I’m thinking of collectors with a genuine, even a life-long interest in one area. The late John Fulling of Lighthouse Point, Florida is one example. He amassed a sizable and impressive collection of pre-Columbian artifacts, arranged for an exhibition of them at the Smithsonian Institution, and donated all the works to this institution.
Then Fulling turned his focus on Haitian art. When he learned that Andre Pierre was the pre-eminent painter in Haiti, he commissioned the artist to do an impressive series of the largest works he had ever created. Fulling found an interviewer to speak to Pierre about the meaning of each work, had the words translated into English, and published the results for family and friends. It is a work of invaluable scholarship about Andre Pierre and his deep, personal relationship with a pantheon of Haitian Vodou (voodoo) spirits.

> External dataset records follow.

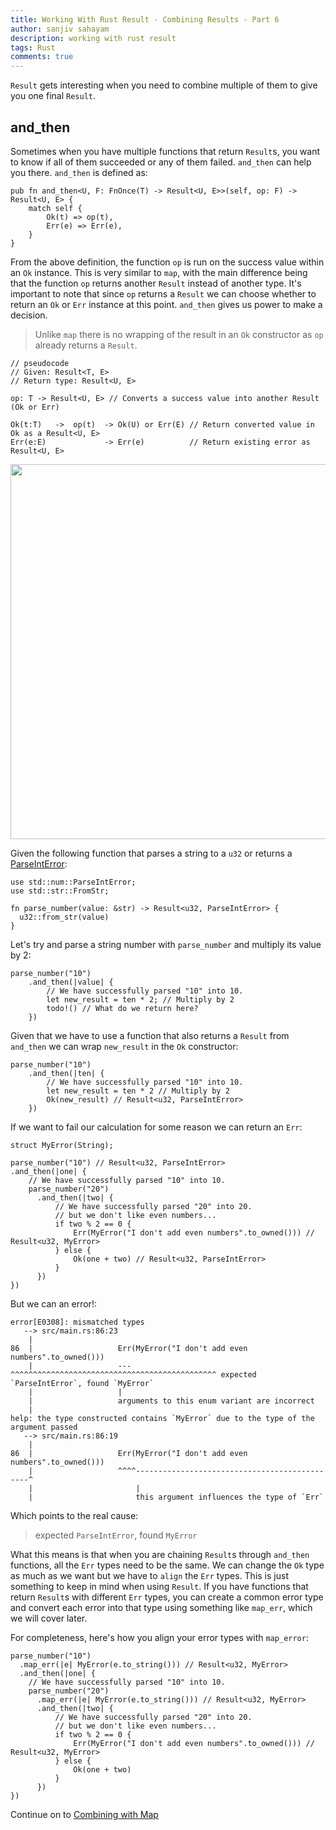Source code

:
 ```yaml
---
title: Working With Rust Result - Combining Results - Part 6
author: sanjiv sahayam
description: working with rust result
tags: Rust
comments: true
---
```



`Result` gets interesting when you need to combine multiple of them to give you one final `Result`.

## and_then

Sometimes when you have multiple functions that return `Result`s, you want to know if all of them succeeded or any of them failed. `and_then` can help you there. `and_then` is defined as:

```{.rust .scrollx}
pub fn and_then<U, F: FnOnce(T) -> Result<U, E>>(self, op: F) -> Result<U, E> {
    match self {
        Ok(t) => op(t),
        Err(e) => Err(e),
    }
}
```

From the above definition, the function `op` is run on the success value within an `Ok` instance. This is very similar to `map`, with the main difference being that the function `op` returns another `Result` instead of another type. It's important to note that since `op` returns a `Result` we can choose whether to return an `Ok` or `Err` instance at this point. `and_then` gives us power to make a decision.

> Unlike `map` there is no wrapping of the result in an `Ok` constructor as `op` already returns a `Result`.

```{.rust .scrollx}
// pseudocode
// Given: Result<T, E>
// Return type: Result<U, E>

op: T -> Result<U, E> // Converts a success value into another Result (Ok or Err)

Ok(t:T)   ->  op(t)  -> Ok(U) or Err(E) // Return converted value in Ok as a Result<U, E>
Err(e:E)             -> Err(e)          // Return existing error as Result<U, E>
```
<img src="/images/2024-01-24-working-with-rust-result/and-then.png" width="600" />

Given the following function that parses a string to a `u32` or returns a [ParseIntError](https://doc.rust-lang.org/std/num/struct.ParseIntError.html):

```{.rust .scrollx}
use std::num::ParseIntError;
use std::str::FromStr;

fn parse_number(value: &str) -> Result<u32, ParseIntError> {
  u32::from_str(value)
}
```

Let's try and parse a string number with `parse_number` and multiply its value by 2:

```{.rust .scrollx}
parse_number("10")
    .and_then(|value| {
        // We have successfully parsed "10" into 10.
        let new_result = ten * 2; // Multiply by 2
        todo!() // What do we return here?
    })
```

Given that we have to use a function that also returns a `Result` from `and_then` we can wrap `new_result` in the `Ok` constructor:

```{.rust .scrollx}
parse_number("10")
    .and_then(|ten| {
        // We have successfully parsed "10" into 10.
        let new_result = ten * 2 // Multiply by 2
        Ok(new_result) // Result<u32, ParseIntError>
    })
```

If we want to fail our calculation for some reason we can return an `Err`:

```{.rust .scrollx}
struct MyError(String);

parse_number("10") // Result<u32, ParseIntError>
.and_then(|one| {
    // We have successfully parsed "10" into 10.
    parse_number("20")
      .and_then(|two| {
          // We have successfully parsed "20" into 20.
          // but we don't like even numbers...
          if two % 2 == 0 {
              Err(MyError("I don't add even numbers".to_owned())) // Result<u32, MyError>
          } else {
              Ok(one + two) // Result<u32, ParseIntError>
          }
      })
})
```

But we can an error!:

```{.terminal .scrollx}
error[E0308]: mismatched types
   --> src/main.rs:86:23
    |
86  |                   Err(MyError("I don't add even numbers".to_owned()))
    |                   --- ^^^^^^^^^^^^^^^^^^^^^^^^^^^^^^^^^^^^^^^^^^^^^^ expected `ParseIntError`, found `MyError`
    |                   |
    |                   arguments to this enum variant are incorrect
    |
help: the type constructed contains `MyError` due to the type of the argument passed
   --> src/main.rs:86:19
    |
86  |                   Err(MyError("I don't add even numbers".to_owned()))
    |                   ^^^^----------------------------------------------^
    |                       |
    |                       this argument influences the type of `Err`
```

Which points to the real cause:

> expected `ParseIntError`, found `MyError`


What this means is that when you are chaining `Result`s through `and_then` functions, all the `Err` types need to be the same. We can change the `Ok` type as
much as we want but we have to `align` the `Err` types. This is just something to keep in mind when using `Result`. If you have functions that return `Result`s with different
`Err` types, you can create a common error type and convert each error into that type using something like `map_err`, which we will cover later.


For completeness, here's how you align your error types with `map_error`:

```{.rust .scrollx}
parse_number("10")
  .map_err(|e| MyError(e.to_string())) // Result<u32, MyError>
  .and_then(|one| {
    // We have successfully parsed "10" into 10.
    parse_number("20")
      .map_err(|e| MyError(e.to_string())) // Result<u32, MyError>
      .and_then(|two| {
          // We have successfully parsed "20" into 20.
          // but we don't like even numbers...
          if two % 2 == 0 {
              Err(MyError("I don't add even numbers".to_owned())) // Result<u32, MyError>
          } else {
              Ok(one + two)
          }
      })
})
```

Continue on to [Combining with Map](2024-01-24-working-with-rust-result-part-7.html)


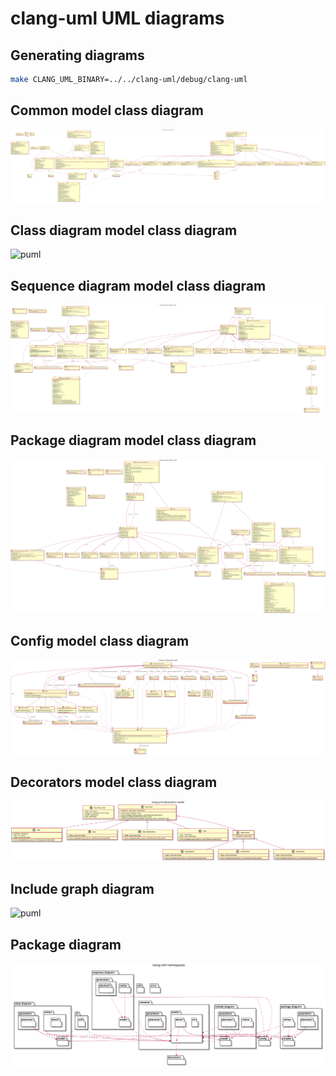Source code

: # clang-uml UML diagrams

## Generating diagrams

```bash
make CLANG_UML_BINARY=../../clang-uml/debug/clang-uml
```

## Common model class diagram

![puml](puml/common_model_class.svg)

## Class diagram model class diagram

![puml](puml/class_model_class.svg)

## Sequence diagram model class diagram

![puml](puml/sequence_model_class.svg)

## Package diagram model class diagram

![puml](puml/package_model_class.svg)

## Config model class diagram

![puml](puml/config_class.svg)

## Decorators model class diagram

![puml](puml/decorators_class.svg)

## Include graph diagram

![puml](puml/include_graph.svg)

## Package diagram

![puml](puml/main_package.svg)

Fulling’s collection included bigger-than-life-size sculptures in wood, one of which stood near the front door of his large home, delicate drawings by the inimitable Rigaud Benoit, and outstanding paintings representing masters of the first and second generations of the mid-century Haitian art renaissance. The man was passionate about these works and justifiably proud of his accomplishments in regard to putting Andre Pierre in a context no one else had ever done.
Dr. Walter Neiswanger, a physician, philanthropist, and arts patron, is another admirable collector. He donated the first significant collection of Haitian art to a U.S. museum in Davenport, Iowa in 1967 (now known as the Figge Art Museum).
Erna and Richard Flagg’s outstanding collection of Haitian art was donated to the Milwaukee Art Museum in Milwaukee, Wisconsin. And, for more proof that the midwest section of the country is a hotbed for Haitian art, the Waterloo Center for the Arts in Waterloo, Iowa boasts of the largest collection of Haitian art in any U.S. museum, thanks to the generosity of collectors with a hope for preservation and appreciation of these works in future decades.
Then there is Ramapo College in Mahwah, New Jersey. It can rightly brag about the Morris/Svehla collection of Haitian art and valuable pieces donated by Selden Rodman, the late scholar, author, and leading authority on Haitian art. Some of the best works in Haitian art ever created can be found at Ramapo.
Like these other collectors, Winslow Anderson was similarly smitten with Haitian art. From 1948 to roughly 1989, he travelled to Haiti at least once a year and bought from Le Centre d’Art in Port-au-Prince. His collecting acumen was showcased in the catalog “Winslow Anderson Collection of Haitian Art” from the Huntington Museum of Art in Huntington, West Virginia. It features the largest body of Montas Antoine paintings I had ever seen. (Antoine, by the way, is recognized but not yet fully given his due by the academic world).
The joy of collecting may have been enough for these seminal figures in the cause of Haitian art. But their efforts will prove invaluable to museum visitors and scholars, now and in the future. It is time to understand and praise their pursuit of cultural preservation.